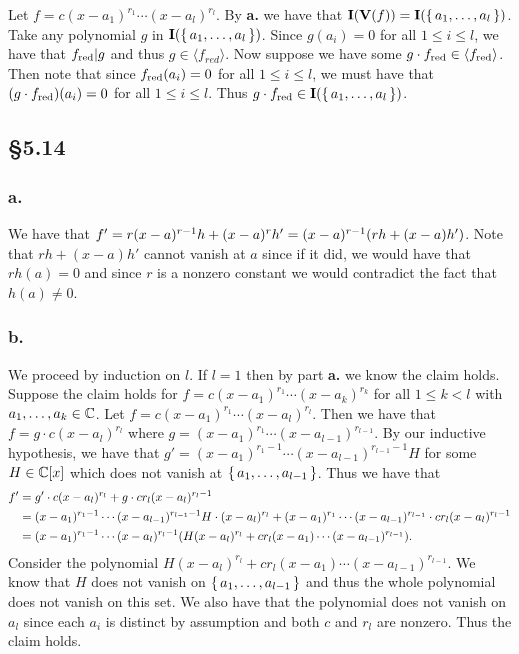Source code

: \documentclass[letterpaper]{article}
\begin{document}
Let $f = c(x - a_{1})^{r_{1}} \cdots (x - a_{l})^{r_{l}}$. By \textbf{a.} we have that $\textbf{I}(\textbf{V}(f)) = \textbf{I}\pqty{\set{a_{1}, \ldots, a_{l}}}$. Take any polynomial $g$ in $\textbf{I}\pqty{\set{a_{1}, \ldots, a_{l}}}$. Since $g(a_{i}) = 0$ for all $1 \leq i \leq l$, we have that $f_{\text{red}} | g$ and thus $g \in \langle f_{red} \rangle$. Now suppose we have some $g \cdot f_{\text{red}} \in \langle f_{\text{red}} \rangle$. Then note that since $f_{\text{red}}(a_{i}) = 0$ for all $1 \leq i \leq l$, we must have that $\pqty{g \cdot f_{\red}}(a_{i}) = 0$ for all $1 \leq i \leq l$. Thus $g \cdot f_{\red} \in \textbf{I}\pqty{\set{a_{1}, \ldots, a_{l}}}$.

\subsection{\S 5.14}

\subsubsection{a.}

We have that $f' = r(x - a)^{r - 1} h + (x - a)^{r} h' = (x - a)^{r-1} \pqty{rh + (x - a)h'}$. Note that $rh + (x - a)h'$ cannot vanish at $a$ since if it did, we would have that $rh(a) = 0$ and since $r$ is a nonzero constant we would contradict the fact that $h(a) \neq 0$.

\subsubsection{b.}

We proceed by induction on $l$. If $l = 1$ then by part \textbf{a.} we know the claim holds. Suppose the claim holds for $f = c(x - a_{1})^{r_{1}} \cdots (x - a_{k})^{r_{k}}$ for all $1 \leq k < l$ with $a_{1}, \ldots, a_{k} \in \mathbb{C}$. Let $f = c(x - a_{1})^{r_{1}} \cdots (x - a_{l})^{r_{l}}$. Then we have that $f = g \cdot c (x - a_{l})^{r_{l}}$ where $g = (x - a_{1})^{r_{1}} \cdots (x - a_{l - 1})^{r_{l - 1}}$. By our inductive hypothesis, we have that $g' = (x - a_{1})^{r_{1} - 1} \cdots (x - a_{l - 1})^{r_{l - 1} - 1} H$ for some $H \in \mathbb{C}[x]$ which does not vanish at $\set{a_{1}, \ldots, a_{l -1}}$. Thus we have that
\begin{align*}
  f' &= g' \cdot c (x - a_{l})^{r_{l}} + g \cdot c r_{l}(x - a_{l})^{r_{l} - 1} \\
     &= (x - a_{1})^{r_{1} - 1} \cdots (x - a_{l - 1})^{r_{l - 1} - 1} H \cdot (x - a_{l})^{r_{l}} + (x - a_{1})^{r_{1}} \cdots (x - a_{l - 1})^{r_{l - 1}} \cdot c r_{l}(x - a_{l})^{r_{l} - 1} \\
     &= (x - a_{1})^{r_{1} - 1} \cdots (x - a_{l})^{r_{l} - 1} \pqty{H(x - a_{l})^{r_{l}} + c r_{l}(x - a_{1}) \cdots (x - a_{l - 1})^{r_{l - 1}}}.
\end{align*}
Consider the polynomial $H(x - a_{l})^{r_{l}} + c r_{l}(x - a_{1}) \cdots (x - a_{l - 1})^{r_{l - 1}}$. We know that $H$ does not vanish on $\set{a_{1}, \ldots, a_{l -1}}$ and thus the whole polynomial does not vanish on this set. We also have that the polynomial does not vanish on $a_{l}$ since each $a_{i}$ is distinct by assumption and both $c$ and $r_{l}$ are nonzero. Thus the claim holds.
\end{document}
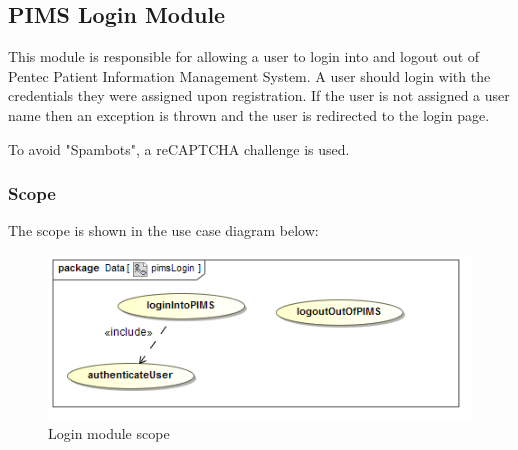 \subsection{PIMS Login Module}
This module is responsible for allowing a user to login into and logout out of Pentec Patient Information Management System. A user should login with the credentials they were assigned upon registration. If the user is not assigned a user name then an exception is thrown and the user is redirected to the login page. \par 

To avoid "Spambots", a reCAPTCHA challenge is used. 

\subsubsection{Scope}
The scope is shown in the use case diagram below: \par
\begin{figure}[H]
	\centerline{\includegraphics[width=0.75\linewidth]{./Functional_Requirements/Graphics/pimsLogin/pimsLogin}}
	\caption{Login module scope}
\end{figure}

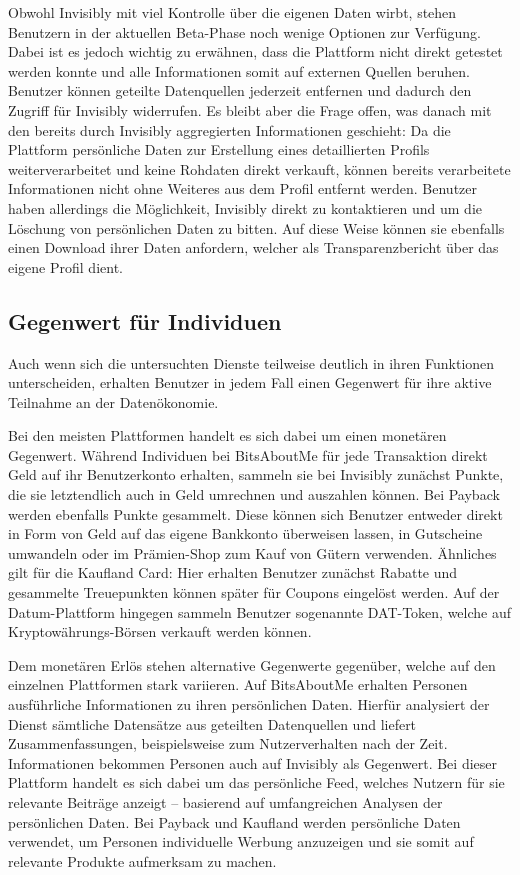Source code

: \noindent Obwohl Invisibly mit viel Kontrolle über die eigenen Daten wirbt, stehen Benutzern in der aktuellen Beta-Phase noch wenige Optionen zur Verfügung. Dabei ist es jedoch wichtig zu erwähnen, dass die Plattform nicht direkt getestet werden konnte und alle Informationen somit auf externen Quellen beruhen. Benutzer können geteilte Datenquellen jederzeit entfernen und dadurch den Zugriff für Invisibly widerrufen. Es bleibt aber die Frage offen, was danach mit den bereits durch Invisibly aggregierten Informationen geschieht: Da die Plattform persönliche Daten zur Erstellung eines detaillierten Profils weiterverarbeitet und keine Rohdaten direkt verkauft, können bereits verarbeitete Informationen nicht ohne Weiteres aus dem Profil entfernt werden. Benutzer haben allerdings die Möglichkeit, Invisibly direkt zu kontaktieren und um die Löschung von persönlichen Daten zu bitten. Auf diese Weise können sie ebenfalls einen Download ihrer Daten anfordern, welcher als Transparenzbericht über das eigene Profil dient.

\subsection{Gegenwert für Individuen}
Auch wenn sich die untersuchten Dienste teilweise deutlich in ihren Funktionen unterscheiden, erhalten Benutzer in jedem Fall einen Gegenwert für ihre aktive Teilnahme an der Datenökonomie. \newline

\noindent Bei den meisten Plattformen handelt es sich dabei um einen monetären Gegenwert. Während Individuen bei BitsAboutMe für jede Transaktion direkt Geld auf ihr Benutzerkonto erhalten, sammeln sie bei Invisibly zunächst Punkte, die sie letztendlich auch in Geld umrechnen und auszahlen können. Bei Payback werden ebenfalls Punkte gesammelt. Diese können sich Benutzer entweder direkt in Form von Geld auf das eigene Bankkonto überweisen lassen, in Gutscheine umwandeln oder im Prämien-Shop zum Kauf von Gütern verwenden. Ähnliches gilt für die Kaufland Card: Hier erhalten Benutzer zunächst Rabatte und gesammelte Treuepunkten können später für Coupons eingelöst werden. Auf der Datum-Plattform hingegen sammeln Benutzer sogenannte DAT-Token, welche auf Kryptowährungs-Börsen verkauft werden können.\newline

\noindent Dem monetären Erlös stehen alternative Gegenwerte gegenüber, welche auf den einzelnen Plattformen stark variieren. Auf BitsAboutMe erhalten Personen ausführliche Informationen zu ihren persönlichen Daten. Hierfür analysiert der Dienst sämtliche Datensätze aus geteilten Datenquellen und liefert Zusammenfassungen, beispielsweise zum Nutzerverhalten nach der Zeit. Informationen bekommen Personen auch auf Invisibly als Gegenwert. Bei dieser Plattform handelt es sich dabei um das persönliche Feed, welches Nutzern für sie relevante Beiträge anzeigt -- basierend auf umfangreichen Analysen der persönlichen Daten. Bei Payback und Kaufland werden persönliche Daten verwendet, um Personen individuelle Werbung anzuzeigen und sie somit auf relevante Produkte aufmerksam zu machen.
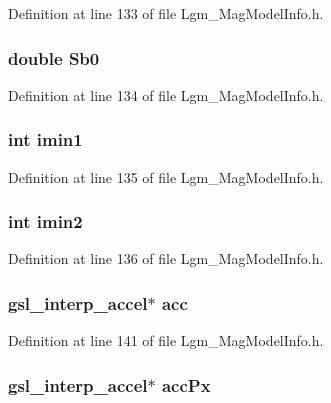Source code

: Definition at line 133 of file Lgm\_\-MagModelInfo.h.\hypertarget{struct_lgm___mag_model_info_42a3a606a80dbe9a94436854fdef0516}{
\subsubsection[{Sb0}]{\setlength{\rightskip}{0pt plus 5cm}double {\bf Sb0}}}
\label{struct_lgm___mag_model_info_42a3a606a80dbe9a94436854fdef0516}




Definition at line 134 of file Lgm\_\-MagModelInfo.h.\hypertarget{struct_lgm___mag_model_info_7398fdf92dfab0dfd2d5ac11eaa570bc}{
\subsubsection[{imin1}]{\setlength{\rightskip}{0pt plus 5cm}int {\bf imin1}}}
\label{struct_lgm___mag_model_info_7398fdf92dfab0dfd2d5ac11eaa570bc}




Definition at line 135 of file Lgm\_\-MagModelInfo.h.\hypertarget{struct_lgm___mag_model_info_b38a4f405262c1ee308e925285be06c2}{
\subsubsection[{imin2}]{\setlength{\rightskip}{0pt plus 5cm}int {\bf imin2}}}
\label{struct_lgm___mag_model_info_b38a4f405262c1ee308e925285be06c2}




Definition at line 136 of file Lgm\_\-MagModelInfo.h.\hypertarget{struct_lgm___mag_model_info_7c9a9e6523a7a6e67a5b349e772e3765}{
\subsubsection[{acc}]{\setlength{\rightskip}{0pt plus 5cm}gsl\_\-interp\_\-accel$\ast$ {\bf acc}}}
\label{struct_lgm___mag_model_info_7c9a9e6523a7a6e67a5b349e772e3765}




Definition at line 141 of file Lgm\_\-MagModelInfo.h.\hypertarget{struct_lgm___mag_model_info_b695ec5d60e2b6c19e995ada21303a66}{
\subsubsection[{accPx}]{\setlength{\rightskip}{0pt plus 5cm}gsl\_\-interp\_\-accel$\ast$ {\bf accPx}}}
\label{struct_lgm___mag_model_info_b695ec5d60e2b6c19e995ada21303a66}




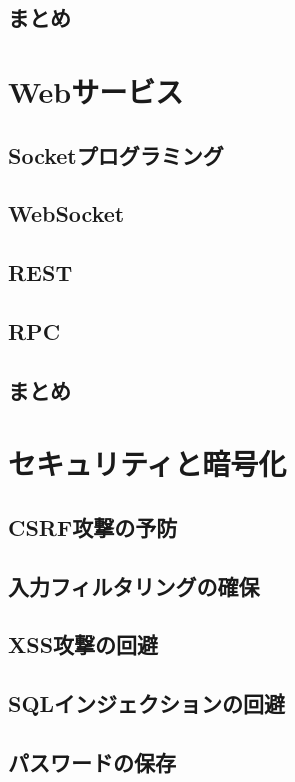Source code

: \subsection{まとめ}


\section{Webサービス}

\subsection{Socketプログラミング}

\subsection{WebSocket}

\subsection{REST}

\subsection{RPC}

\subsection{まとめ}


\section{セキュリティと暗号化}

\subsection{CSRF攻撃の予防}

\subsection{入力フィルタリングの確保}

\subsection{XSS攻撃の回避}

\subsection{SQLインジェクションの回避}

\subsection{パスワードの保存}

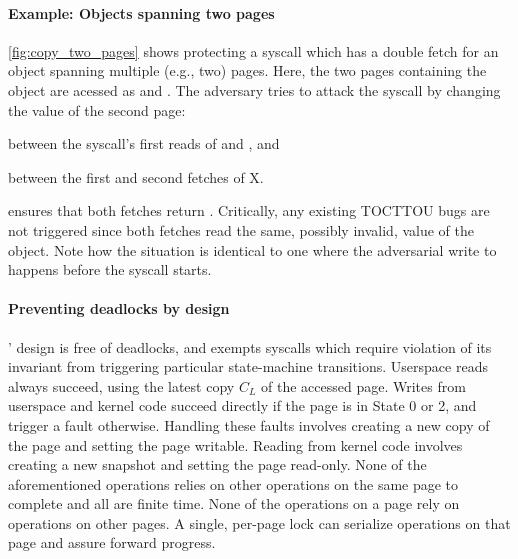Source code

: \documentclass[letterpaper,twocolumn,10pt]{article}
\begin{document}
\paragraph{Example: Objects spanning two pages}
\autoref{fig:copy_two_pages} shows \midas protecting a syscall which
has a double fetch for an object spanning multiple (e.g., two) pages.
Here, the two pages containing the object  are acessed as 
 and . 
The adversary tries to attack the syscall by changing the value of the 
second page:
\begin{inparaenum}
\item between the syscall's first reads of  and , and
\item between the first and second fetches of X.
\end{inparaenum}
\midas ensures that both fetches return .
Critically, any existing TOCTTOU bugs are not triggered since both fetches 
read the same, possibly invalid, value of the object.
Note how the situation is identical to one where the adversarial write 
to  happens before the syscall starts.

\paragraph{Preventing deadlocks by design}
\midas' design is free of deadlocks, and exempts syscalls which 
require violation of its invariant from triggering particular 
state-machine transitions.
Userspace reads always succeed, using the latest copy $C_L$ of the
accessed page.
Writes from userspace and kernel code succeed directly if the 
page is in State 0 or 2, and trigger a fault otherwise.
Handling these faults involves creating a new copy of the page and
setting the page writable. 
Reading from kernel code involves creating a new snapshot and 
setting the page read-only.
None of the aforementioned operations relies on other operations 
on the same page to complete and all are finite time.
None of the operations on a page rely on operations on other pages.
A single, per-page lock can serialize operations on that page
and assure forward progress.
\end{document}
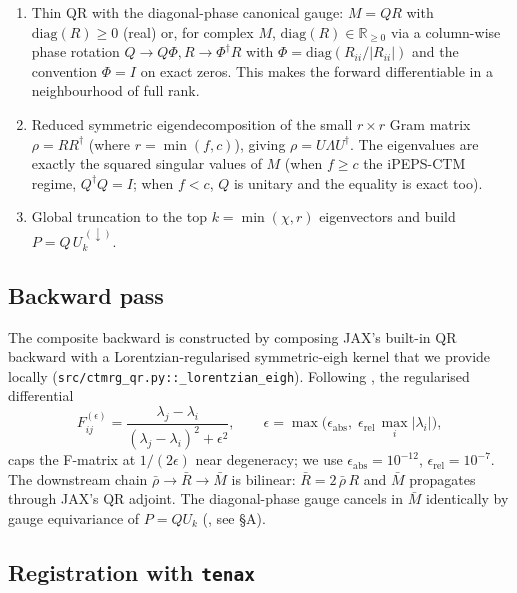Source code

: \documentclass[aps,prresearch,reprint,amsmath,amssymb,floatfix]{revtex4-2}
\newcommand{\tenax}{\texttt{tenax}}
\newcommand{\code}[1]{\texttt{#1}}
\begin{document}
\begin{enumerate}
  \item Thin QR with the diagonal-phase canonical gauge:
  $M = QR$ with $\mathrm{diag}(R)\ge 0$ (real) or, for complex $M$,
  $\mathrm{diag}(R)\in\mathbb{R}_{\ge 0}$ via a column-wise phase rotation
  $Q\to Q\Phi,R\to\Phi^\dagger R$ with
  $\Phi=\mathrm{diag}(R_{ii}/|R_{ii}|)$ and the convention $\Phi=I$ on
  exact zeros. This makes the forward differentiable in a neighbourhood of
  full rank.
  \item Reduced symmetric eigendecomposition of the small $r\times r$ Gram
  matrix $\rho = RR^\dagger$ (where $r=\min(f,c)$), giving
  $\rho = U\Lambda U^\dagger$. The eigenvalues are exactly the squared
  singular values of $M$ (when $f\ge c$ the iPEPS-CTM regime, $Q^\dagger Q
  = I$; when $f<c$, $Q$ is unitary and the equality is exact too).
  \item Global truncation to the top $k=\min(\chi, r)$ eigenvectors and
  build $P = Q\,U_{k}^{\,(\downarrow)}$.
\end{enumerate}

\subsection{Backward pass}

The composite backward is constructed by composing JAX's built-in QR backward
with a Lorentzian-regularised symmetric-eigh kernel that we provide locally
(\code{src/ctmrg\_qr.py::\_lorentzian\_eigh}). Following \cite{Francuz2025},
the regularised differential
\begin{equation}
F^{(\epsilon)}_{ij} = \frac{\lambda_j-\lambda_i}{(\lambda_j-\lambda_i)^2 + \epsilon^2},
\qquad
\epsilon = \max\!\bigl(\epsilon_{\mathrm{abs}},\;\epsilon_{\mathrm{rel}}\,\max_i|\lambda_i|\bigr),
\end{equation}
caps the F-matrix at $1/(2\epsilon)$ near degeneracy; we use
$\epsilon_{\mathrm{abs}}=10^{-12}$, $\epsilon_{\mathrm{rel}}=10^{-7}$.
The downstream chain $\bar\rho\to\bar R\to\bar M$ is bilinear:
$\bar R = 2\,\bar\rho\,R$ and $\bar M$ propagates through JAX's QR adjoint.
The diagonal-phase gauge cancels in $\bar M$ identically by gauge
equivariance of $P=QU_k$ (\cite{Walter2010}, see \S A).

\subsection{Registration with \tenax}
\end{document}
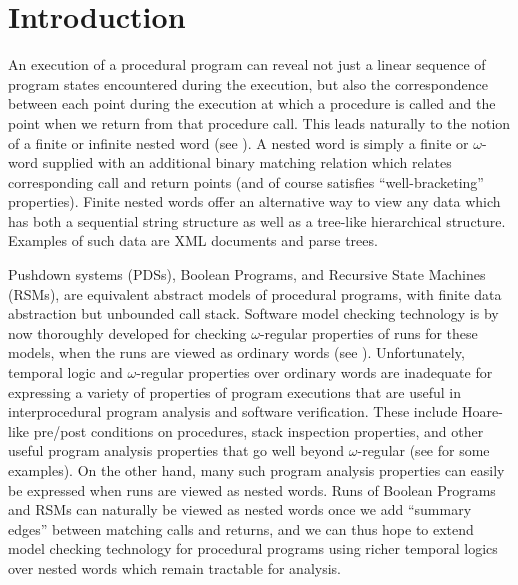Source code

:\documentclass{LMCS}
\theoremstyle{plain}
\theoremstyle{definition}
\newcounter{example}
\begin{document}
\maketitle
\vfill\eject

\section{Introduction} 
\noindent An execution of a procedural program can reveal
not just a linear sequence of program states encountered during the
execution, but also the correspondence between each point during the
execution at which a procedure is called and the point when we return
from that procedure call.  This leads naturally to the notion of a
finite or infinite nested word (see \cite{nested,VPL,AEM04}).  A
nested word is simply a finite or $\omega$-word supplied with an
additional binary matching relation which relates corresponding call
and return points (and of course satisfies ``well-bracketing''
properties).  Finite nested words offer an alternative way to view any
data which has both a sequential string structure as well as a
tree-like hierarchical structure.  Examples of such data are XML
documents and parse trees.

Pushdown systems (PDSs), Boolean Programs, and Recursive State
Machines (RSMs), are equivalent abstract models of procedural
programs, with finite data abstraction but unbounded call stack.
Software model checking technology is by now thoroughly developed for
checking $\omega$-regular properties of runs for these models, when
the runs are viewed as ordinary words (see 
\cite{BallRajamani,moped,RSM}).  Unfortunately, temporal logic and
$\omega$-regular properties over ordinary words are inadequate for
expressing a variety of properties of program executions that are
useful in interprocedural program analysis and software verification.
These include Hoare-like pre/post conditions on procedures, stack
inspection properties, and other useful program analysis properties
that go well beyond $\omega$-regular (see \cite{AEM04} for some
examples).  On the other hand, many such program analysis properties
can easily be expressed when runs are viewed as nested words.  
Runs of Boolean Programs and RSMs can naturally be viewed as
nested words once we add ``summary edges'' between matching calls and
returns, and we can thus hope to extend model checking technology for
procedural programs using richer temporal logics over nested words
which remain tractable for analysis.
\end{document}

**********

# [Prompt]
Counting only lines that hold the string "documentclass", how many are there in the listing above? Give that number by itself.

# [Written solution]
4